Article Text

ASSA13-01-10 Value of BNP, WBC, Creatinine, TNT and CK-MB to Predict Acute Myocardial Infarction Mortality During Hospitalisation in Patients Aged 80 and Over
  1. Luo Jing-guang,
  2. Yang Ming,
  3. Han Ling,
  4. Chen Li-wei,
  5. Gao Kang,
  6. Zhao Yan,
  7. Liang Hai-feng,
  8. Chen Xin
  1. Fu Xing Hospital, Capital Medical University


Objective To detect the value of B-type natriuretic peptide (BNP), white blood count (WBC), Creatinine, TNT and CK-MB in predicting acute myocardial infarction (AMI) mortality in patients aged 80 and over.

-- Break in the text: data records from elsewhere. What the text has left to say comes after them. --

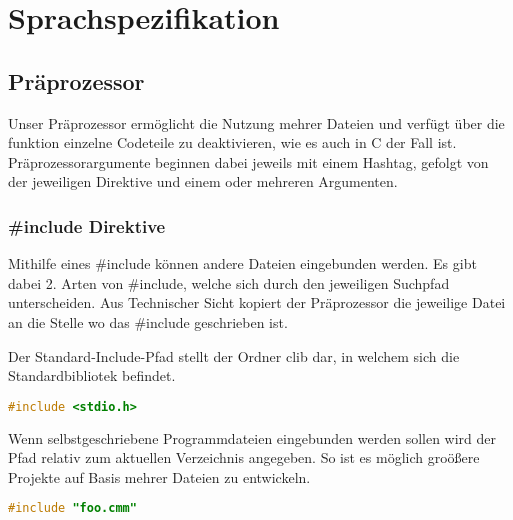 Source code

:

\newpage
\section{Sprachspezifikation}

\subsection{Pr\"aprozessor}

Unser Pr\"aprozessor erm\"oglicht die Nutzung mehrer Dateien und verf\"ugt \"uber die funktion einzelne Codeteile zu deaktivieren, wie es auch in C der Fall ist. Pr\"aprozessorargumente beginnen dabei jeweils mit einem Hashtag, gefolgt von der jeweiligen Direktive und einem oder mehreren Argumenten.

\subsubsection{\#include Direktive}

Mithilfe eines \#include k\"onnen andere Dateien eingebunden werden. Es gibt dabei 2. Arten von \#include, welche sich durch den jeweiligen Suchpfad unterscheiden. Aus Technischer Sicht kopiert der Pr\"aprozessor die jeweilige Datei an die Stelle wo das \#include geschrieben ist.


Der Standard-Include-Pfad stellt der Ordner clib dar, in welchem sich die Standardbibliotek befindet.

\begin{lstlisting}[language=C]
#include <stdio.h>
\end{lstlisting}


Wenn selbstgeschriebene Programmdateien eingebunden werden sollen wird der Pfad relativ zum aktuellen Verzeichnis angegeben. So ist es m\"oglich gro\"o\ss{}ere Projekte auf Basis mehrer Dateien zu entwickeln.

\begin{lstlisting}[language=C]
#include "foo.cmm"
\end{lstlisting}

Methods Mortality is defined as all-cause death rate during hospitalisation. The discrimination (c statistic) was evaluated.

Results 384 patients presenting with ST segment elevation AMI (STEMI) and non-STEMI were enrolled. The mortality was 23.4%. The overall discriminatory capacity of BNP, WBC, Creatinine, TNT and CK-MB was 0.755 (95%CI: 0.7–0.811), 0.658 (95%CI: 0.593–0.723), 0.647 (95%CI: 0.578–0.716), 0.626 (95%CI: 0.562–0.690) and 0.619 (95%CI: 0.558–0.679), respectively. The discriminatory capacity of the BNP was good.

Conclusions BNP is a useful risk predictor for hospital mortality of AMI patients aged 80 and over.